Of course, that mindset changes when he toes the rubber.

“When he’s on the mound he’s the best pitcher out there, the best player out there and nobody can beat him. That’s what kind of makes him a bulldog. He’s going to attack you, he’s going to throw his fastball up in the zone, he’s going to go right after you. And he’s got a lot of stuff in that arm.”

That arm is still developing. So is some of the stuff in it. His slider, for example, still has a long way to go in becoming a reliable third pitch. The Tigers are hoping Justin Verlander can help Jimenez with that process. Michael Fulmer can lend some advice, too.

Then again, Santiago isn’t so sure Jimenez needs a third pitch.

“Being a reliever helps because sometimes you can get away with just one pitch and a secondary pitch to show. But I think if he can continue to get better with that slider and make the changeup come into play, if he can have a three-pitch combo as a reliever or an 8th inning guy…wow,” said Santiago, marveling at the very thought.

If it’s a wonder, it’s not an improbability. One thing that immediately stands out about Jimenez, aside from that 6’3, 220-pound frame, is his eagerness to learn. He said he soaked up advice wherever he could find it at the WBC, something that Santiago confirmed.

“He’s always looking for something, he’s talking to guys, trying to get some information. He’s not afraid to go and ask around,” said Santiago.

Not afraid. It’s something that continually pops up with Jimenez. When Santiago played with Jimenez in Puerto Rico winter ball in 2013, Jimenez, then 18 years old, was already touching 97 mph on the radar gun and attacking hitters with intent.

“He went after guys, he wasn’t scared of anybody. Obviously, you don’t have to be when you’re throwing 97, 98,” Santiago said.

So when Santiago texted Jimenez upon his call-up, encouraging him to be aggressive, to “go right after guys,” he quickly realized his mistake.

“He’s had that mentality since he was 18,” said Santiago.

It was at that age that Jimenez switched from being a starter to a reliever, and it was this role change that altered his approach on the mound.

“First time as a reliever it changed my mindset,” he said, “because obviously you have to get outs.”

The following season his velocity jumped from the lower 90s to the upper 90s.
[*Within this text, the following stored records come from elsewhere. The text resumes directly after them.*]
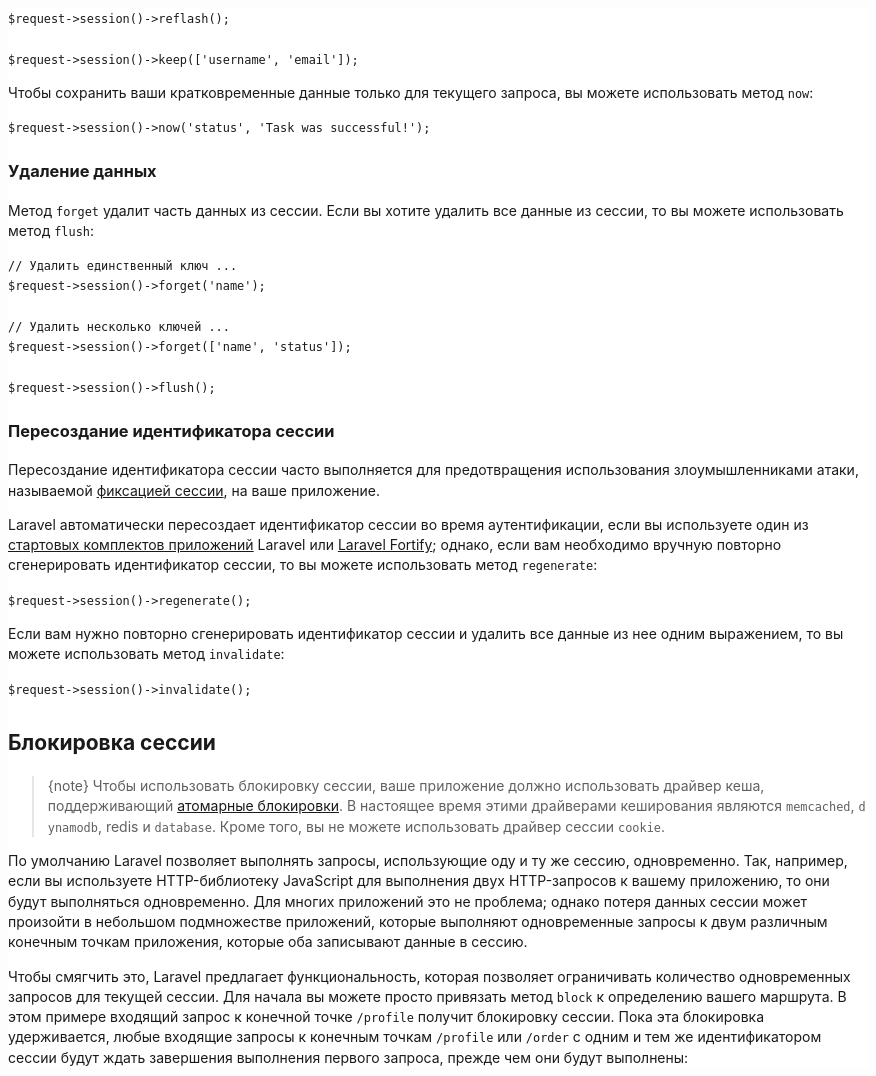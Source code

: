     $request->session()->reflash();

    $request->session()->keep(['username', 'email']);

Чтобы сохранить ваши кратковременные данные только для текущего запроса, вы можете использовать метод `now`:

    $request->session()->now('status', 'Task was successful!');

<a name="deleting-data"></a>
### Удаление данных

Метод `forget` удалит часть данных из сессии. Если вы хотите удалить все данные из сессии, то вы можете использовать метод `flush`:

    // Удалить единственный ключ ...
    $request->session()->forget('name');

    // Удалить несколько ключей ...
    $request->session()->forget(['name', 'status']);

    $request->session()->flush();

<a name="regenerating-the-session-id"></a>
### Пересоздание идентификатора сессии

Пересоздание идентификатора сессии часто выполняется для предотвращения использования злоумышленниками атаки, называемой [фиксацией сессии](https://owasp.org/www-community/attacks/Session_fixation), на ваше приложение.

Laravel автоматически пересоздает идентификатор сессии во время аутентификации, если вы используете один из [стартовых комплектов приложений](starter-kits) Laravel или [Laravel Fortify](fortify); однако, если вам необходимо вручную повторно сгенерировать идентификатор сессии, то вы можете использовать метод `regenerate`:

    $request->session()->regenerate();

Если вам нужно повторно сгенерировать идентификатор сессии и удалить все данные из нее одним выражением, то вы можете использовать метод `invalidate`:

    $request->session()->invalidate();

<a name="session-blocking"></a>
## Блокировка сессии

> {note} Чтобы использовать блокировку сессии, ваше приложение должно использовать драйвер кеша, поддерживающий [атомарные блокировки](cache#atomic-locks). В настоящее время этими драйверами кеширования являются `memcached`, `dynamodb`, redis и `database`. Кроме того, вы не можете использовать драйвер сессии `cookie`.

По умолчанию Laravel позволяет выполнять запросы, использующие оду и ту же сессию, одновременно. Так, например, если вы используете HTTP-библиотеку JavaScript для выполнения двух HTTP-запросов к вашему приложению, то они будут выполняться одновременно. Для многих приложений это не проблема; однако потеря данных сессии может произойти в небольшом подмножестве приложений, которые выполняют одновременные запросы к двум различным конечным точкам приложения, которые оба записывают данные в сессию.

Чтобы смягчить это, Laravel предлагает функциональность, которая позволяет ограничивать количество одновременных запросов для текущей сессии. Для начала вы можете просто привязать метод `block` к определению вашего маршрута. В этом примере входящий запрос к конечной точке `/profile` получит блокировку сессии. Пока эта блокировка удерживается, любые входящие запросы к конечным точкам `/profile` или `/order` с одним и тем же идентификатором сессии будут ждать завершения выполнения первого запроса, прежде чем они будут выполнены:
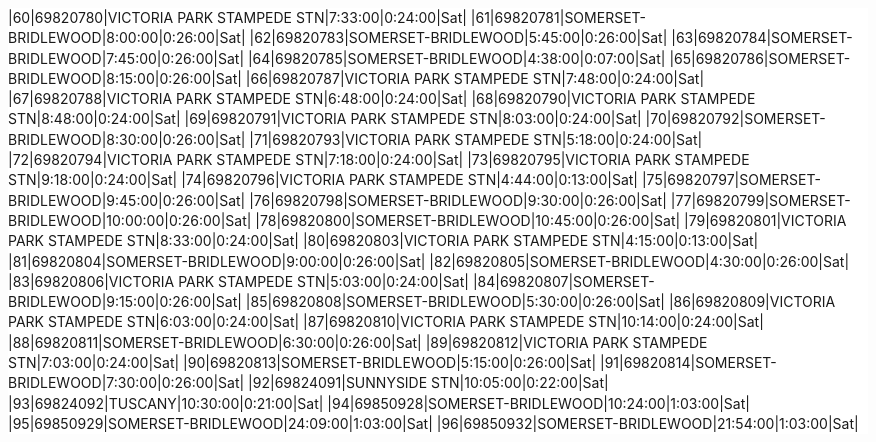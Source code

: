 |60|69820780|VICTORIA PARK STAMPEDE STN|7:33:00|0:24:00|Sat|
|61|69820781|SOMERSET-BRIDLEWOOD|8:00:00|0:26:00|Sat|
|62|69820783|SOMERSET-BRIDLEWOOD|5:45:00|0:26:00|Sat|
|63|69820784|SOMERSET-BRIDLEWOOD|7:45:00|0:26:00|Sat|
|64|69820785|SOMERSET-BRIDLEWOOD|4:38:00|0:07:00|Sat|
|65|69820786|SOMERSET-BRIDLEWOOD|8:15:00|0:26:00|Sat|
|66|69820787|VICTORIA PARK STAMPEDE STN|7:48:00|0:24:00|Sat|
|67|69820788|VICTORIA PARK STAMPEDE STN|6:48:00|0:24:00|Sat|
|68|69820790|VICTORIA PARK STAMPEDE STN|8:48:00|0:24:00|Sat|
|69|69820791|VICTORIA PARK STAMPEDE STN|8:03:00|0:24:00|Sat|
|70|69820792|SOMERSET-BRIDLEWOOD|8:30:00|0:26:00|Sat|
|71|69820793|VICTORIA PARK STAMPEDE STN|5:18:00|0:24:00|Sat|
|72|69820794|VICTORIA PARK STAMPEDE STN|7:18:00|0:24:00|Sat|
|73|69820795|VICTORIA PARK STAMPEDE STN|9:18:00|0:24:00|Sat|
|74|69820796|VICTORIA PARK STAMPEDE STN|4:44:00|0:13:00|Sat|
|75|69820797|SOMERSET-BRIDLEWOOD|9:45:00|0:26:00|Sat|
|76|69820798|SOMERSET-BRIDLEWOOD|9:30:00|0:26:00|Sat|
|77|69820799|SOMERSET-BRIDLEWOOD|10:00:00|0:26:00|Sat|
|78|69820800|SOMERSET-BRIDLEWOOD|10:45:00|0:26:00|Sat|
|79|69820801|VICTORIA PARK STAMPEDE STN|8:33:00|0:24:00|Sat|
|80|69820803|VICTORIA PARK STAMPEDE STN|4:15:00|0:13:00|Sat|
|81|69820804|SOMERSET-BRIDLEWOOD|9:00:00|0:26:00|Sat|
|82|69820805|SOMERSET-BRIDLEWOOD|4:30:00|0:26:00|Sat|
|83|69820806|VICTORIA PARK STAMPEDE STN|5:03:00|0:24:00|Sat|
|84|69820807|SOMERSET-BRIDLEWOOD|9:15:00|0:26:00|Sat|
|85|69820808|SOMERSET-BRIDLEWOOD|5:30:00|0:26:00|Sat|
|86|69820809|VICTORIA PARK STAMPEDE STN|6:03:00|0:24:00|Sat|
|87|69820810|VICTORIA PARK STAMPEDE STN|10:14:00|0:24:00|Sat|
|88|69820811|SOMERSET-BRIDLEWOOD|6:30:00|0:26:00|Sat|
|89|69820812|VICTORIA PARK STAMPEDE STN|7:03:00|0:24:00|Sat|
|90|69820813|SOMERSET-BRIDLEWOOD|5:15:00|0:26:00|Sat|
|91|69820814|SOMERSET-BRIDLEWOOD|7:30:00|0:26:00|Sat|
|92|69824091|SUNNYSIDE STN|10:05:00|0:22:00|Sat|
|93|69824092|TUSCANY|10:30:00|0:21:00|Sat|
|94|69850928|SOMERSET-BRIDLEWOOD|10:24:00|1:03:00|Sat|
|95|69850929|SOMERSET-BRIDLEWOOD|24:09:00|1:03:00|Sat|
|96|69850932|SOMERSET-BRIDLEWOOD|21:54:00|1:03:00|Sat|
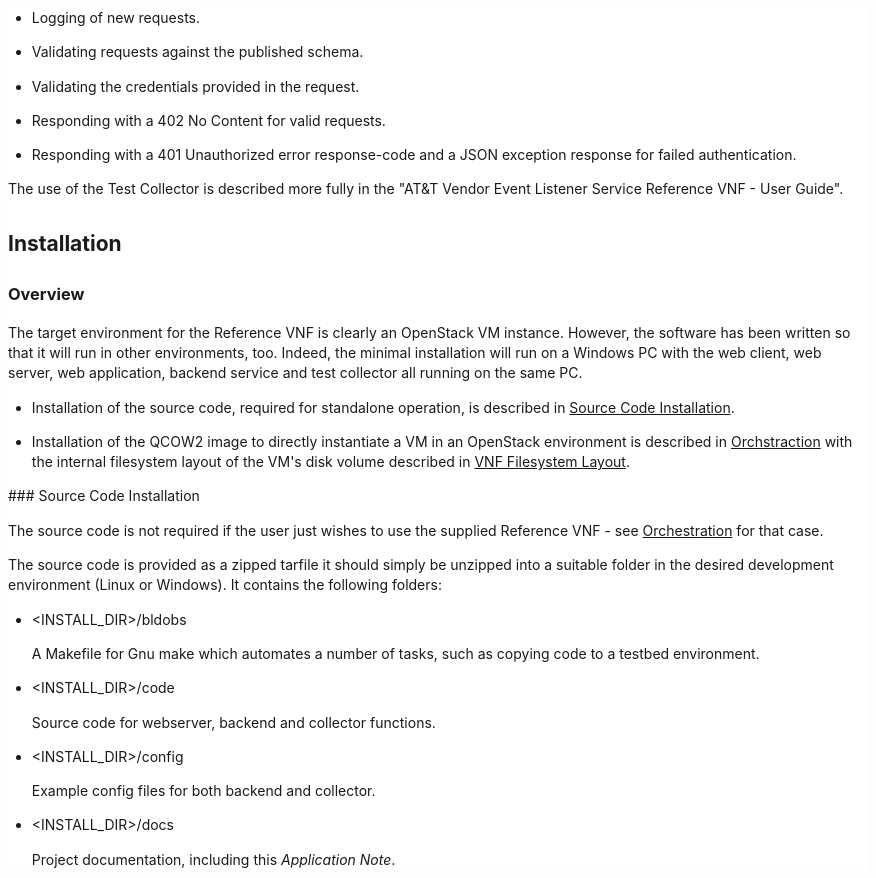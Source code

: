 -   Logging of new requests.

-   Validating requests against the published schema.

-   Validating the credentials provided in the request.

-   Responding with a 402 No Content for valid requests.

-   Responding with a 401 Unauthorized error response-code and a JSON
    exception response for failed authentication.

The use of the Test Collector is described more fully in the 
"AT&T Vendor Event Listener Service Reference VNF - User Guide".

## Installation

### Overview

The target environment for the Reference VNF is clearly an OpenStack
    VM instance. However, the software has been written so that it will
    run in other environments, too. Indeed, the minimal installation
    will run on a Windows PC with the web client, web server, web
    application, backend service and test collector all running on the
    same PC.

-   Installation of the source code, required for standalone operation,
    is described in [Source Code Installation](#SCI).

-   Installation of the QCOW2 image to directly instantiate a VM in an
    OpenStack environment is described in [Orchstraction](#Orchestration) with the internal
    filesystem layout of the VM's disk volume described in [VNF Filesystem Layout](#VNFFS).

<span id="SCI" class="anchor"/>
### Source Code Installation

The source code is not required if the user just wishes to use the
    supplied Reference VNF - see [Orchestration](#Orchestration) for that case.

The source code is provided as a zipped tarfile it should simply be
    unzipped into a suitable folder in the desired development
    environment (Linux or Windows). It contains the following folders:

-   &lt;INSTALL\_DIR&gt;/bldobs

    A Makefile for Gnu make which automates a number of tasks, such as
    copying code to a testbed environment.

-   &lt;INSTALL\_DIR&gt;/code

    Source code for webserver, backend and collector functions.

-   &lt;INSTALL\_DIR&gt;/config

    Example config files for both backend and collector.

-   &lt;INSTALL\_DIR&gt;/docs

    Project documentation, including this *Application Note*.
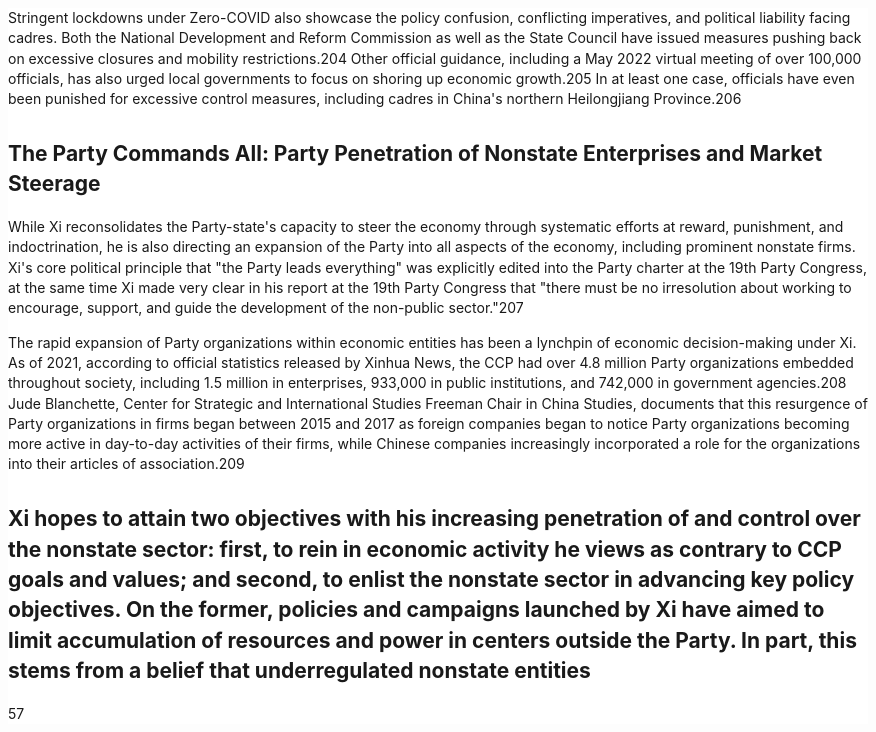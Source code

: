 Stringent lockdowns under Zero-COVID also showcase the policy confusion, conflicting imperatives, and political
liability facing cadres. Both the National Development and Reform Commission as well as the State Council have issued
measures pushing back on excessive closures and mobility restrictions.204 Other official guidance, including a May 2022
virtual meeting of over 100,000 officials, has also urged local governments to focus on shoring up economic growth.205
In at least one case, officials have even been punished for excessive control measures, including cadres in China's
northern Heilongjiang Province.206

## The Party Commands All: Party Penetration of Nonstate Enterprises and Market Steerage

While Xi reconsolidates the Party-state's capacity to steer the economy through systematic efforts at reward,
punishment, and indoctrination, he is also directing an expansion of the Party into all aspects of the economy,
including prominent nonstate firms. Xi's core political principle that "the Party leads everything" was explicitly
edited into the Party charter at the 19th Party Congress, at the same time Xi made very clear in his report at the 19th
Party Congress that "there must be no irresolution about working to encourage, support, and guide the development of the
non-public sector."207

The rapid expansion of Party organizations within economic entities has been a lynchpin of economic decision-making
under Xi. As of 2021, according to official statistics released by Xinhua News, the CCP had over 4.8 million Party
organizations embedded throughout society, including 1.5 million in enterprises, 933,000 in public institutions, and
742,000 in government agencies.208 Jude Blanchette, Center for Strategic and International Studies Freeman Chair in
China Studies, documents that this resurgence of Party organizations in firms began between 2015 and 2017 as foreign
companies began to notice Party organizations becoming more active in day-to-day activities of their firms, while
Chinese companies increasingly incorporated a role for the organizations into their articles of association.209

Xi hopes to attain two objectives with his increasing penetration of and control over the nonstate sector: first, to
rein in economic activity he views as contrary to CCP goals and values; and second, to enlist the nonstate sector in
advancing key policy objectives. On the former, policies and campaigns launched by Xi have aimed to limit accumulation
of resources and power in centers outside the Party. In part, this stems from a belief that underregulated nonstate
entities
---
57
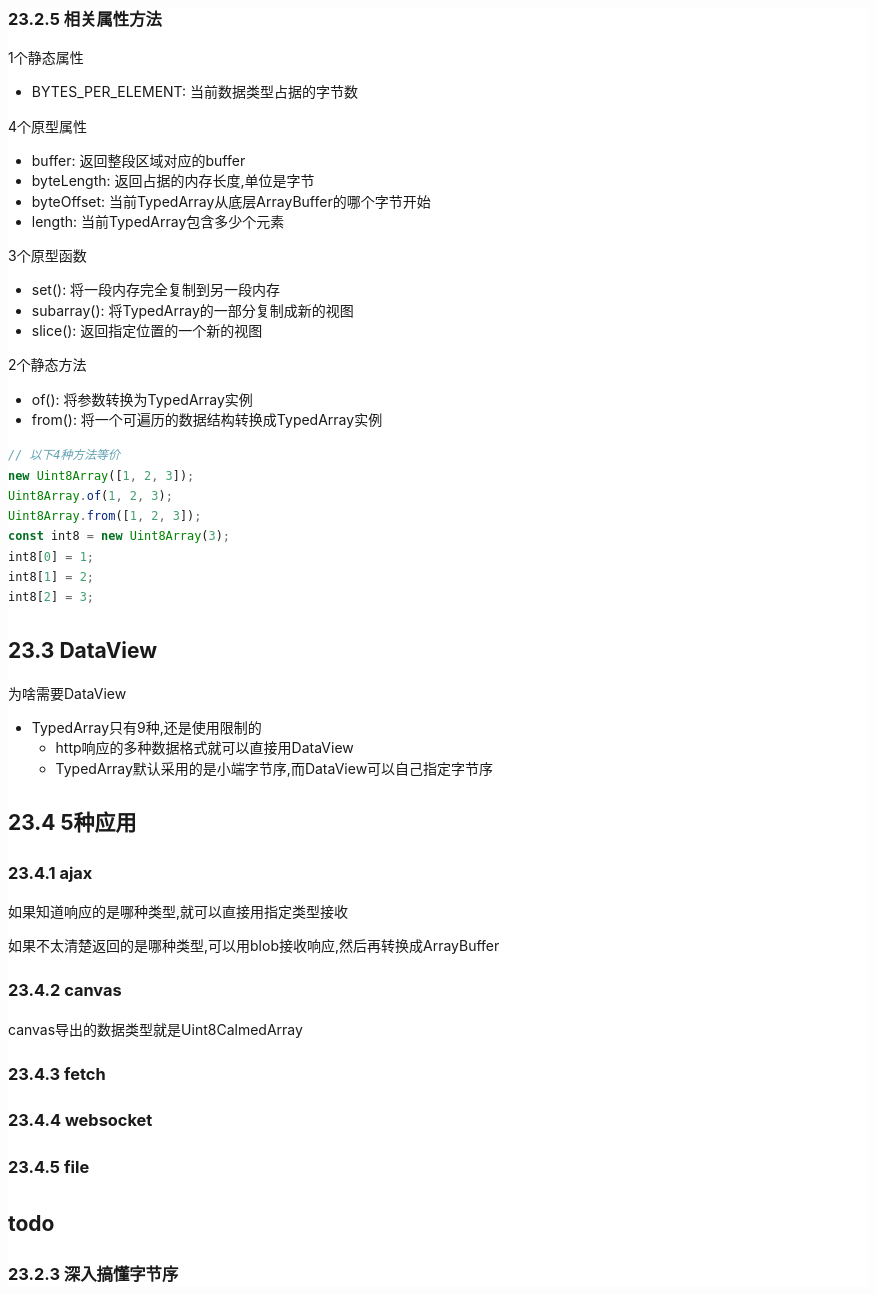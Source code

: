 ### 23.2.5 相关属性方法

1个静态属性
- BYTES_PER_ELEMENT: 当前数据类型占据的字节数

4个原型属性
- buffer: 返回整段区域对应的buffer
- byteLength: 返回占据的内存长度,单位是字节
- byteOffset: 当前TypedArray从底层ArrayBuffer的哪个字节开始
- length: 当前TypedArray包含多少个元素

3个原型函数
- set(): 将一段内存完全复制到另一段内存
- subarray(): 将TypedArray的一部分复制成新的视图
- slice(): 返回指定位置的一个新的视图

2个静态方法
- of(): 将参数转换为TypedArray实例
- from(): 将一个可遍历的数据结构转换成TypedArray实例

```javascript
// 以下4种方法等价
new Uint8Array([1, 2, 3]);
Uint8Array.of(1, 2, 3);
Uint8Array.from([1, 2, 3]);
const int8 = new Uint8Array(3);
int8[0] = 1;
int8[1] = 2;
int8[2] = 3;
```

## 23.3 DataView

为啥需要DataView
- TypedArray只有9种,还是使用限制的
  - http响应的多种数据格式就可以直接用DataView
  - TypedArray默认采用的是小端字节序,而DataView可以自己指定字节序

## 23.4 5种应用

### 23.4.1 ajax

如果知道响应的是哪种类型,就可以直接用指定类型接收

如果不太清楚返回的是哪种类型,可以用blob接收响应,然后再转换成ArrayBuffer

### 23.4.2 canvas

canvas导出的数据类型就是Uint8CalmedArray

### 23.4.3 fetch

### 23.4.4 websocket

### 23.4.5 file

## todo
### 23.2.3 深入搞懂字节序
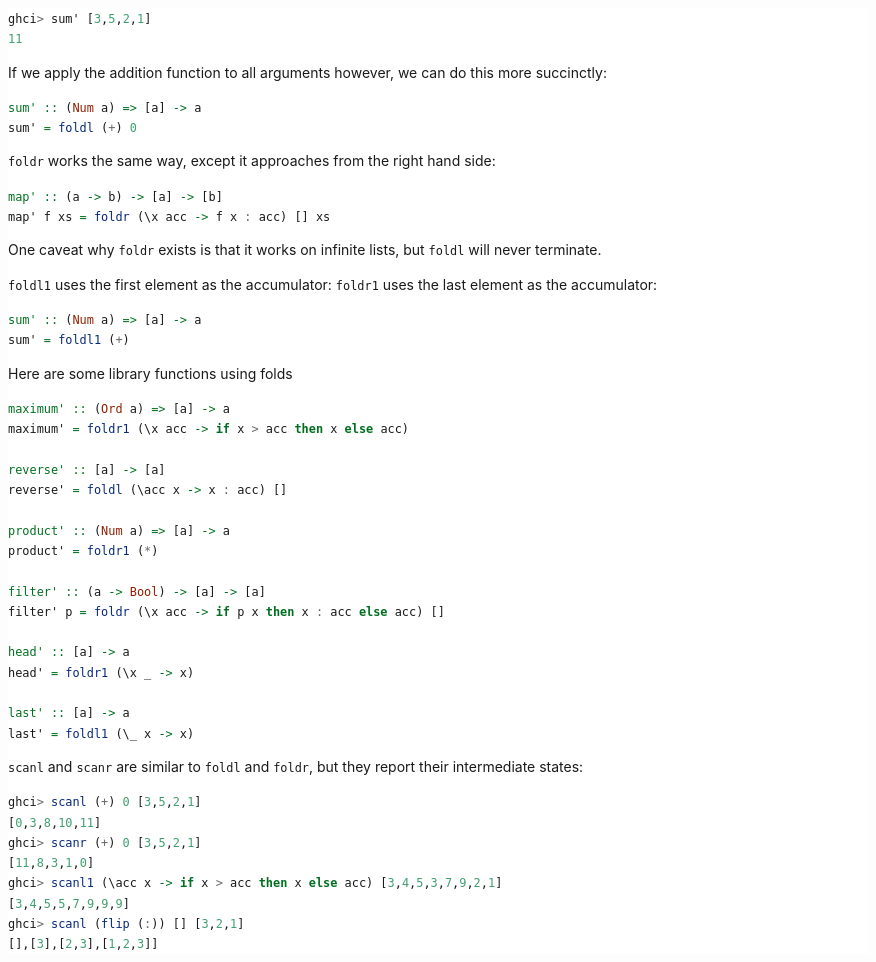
 ```hs
ghci> sum' [3,5,2,1]
11
```

If we apply the addition function to all arguments however, we can do
this more succinctly:

```hs
sum' :: (Num a) => [a] -> a
sum' = foldl (+) 0
```

`foldr` works the same way, except it approaches from the right hand
side:

```hs
map' :: (a -> b) -> [a] -> [b]
map' f xs = foldr (\x acc -> f x : acc) [] xs
```

One caveat why `foldr` exists is that it works on infinite lists, but
`foldl` will never terminate.

`foldl1` uses the first element as the accumulator: `foldr1` uses the
last element as the accumulator:

```hs
sum' :: (Num a) => [a] -> a
sum' = foldl1 (+)
```

Here are some library functions using folds

```hs
maximum' :: (Ord a) => [a] -> a
maximum' = foldr1 (\x acc -> if x > acc then x else acc)

reverse' :: [a] -> [a]
reverse' = foldl (\acc x -> x : acc) []

product' :: (Num a) => [a] -> a
product' = foldr1 (*)

filter' :: (a -> Bool) -> [a] -> [a]
filter' p = foldr (\x acc -> if p x then x : acc else acc) []

head' :: [a] -> a
head' = foldr1 (\x _ -> x)

last' :: [a] -> a
last' = foldl1 (\_ x -> x)
```

`scanl` and `scanr` are similar to `foldl` and `foldr`, but they report
their intermediate states:

```hs
ghci> scanl (+) 0 [3,5,2,1]
[0,3,8,10,11]
ghci> scanr (+) 0 [3,5,2,1]
[11,8,3,1,0]
ghci> scanl1 (\acc x -> if x > acc then x else acc) [3,4,5,3,7,9,2,1]
[3,4,5,5,7,9,9,9]
ghci> scanl (flip (:)) [] [3,2,1]
[],[3],[2,3],[1,2,3]]
```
Aggression came naturally after that.

Both Rosario and Santiago said they were thrilled when they learned Jimenez was being called up. So were the rest of his teammates from the WBC.

“We still have our group chat and everybody congratulated him,” Santiago said.

Then Santiago shot him a personal text.

I was like, ‘Hey man, same game, just a bigger paycheck.’ That’s honestly what it is. You go out there, you’re gonna face good hitters, and if you execute your pitch you’re gonna get them out. It doesn’t matter who’s up there,” he said.

If Jimenez had his choice, it’d be the best the opposition has to offer.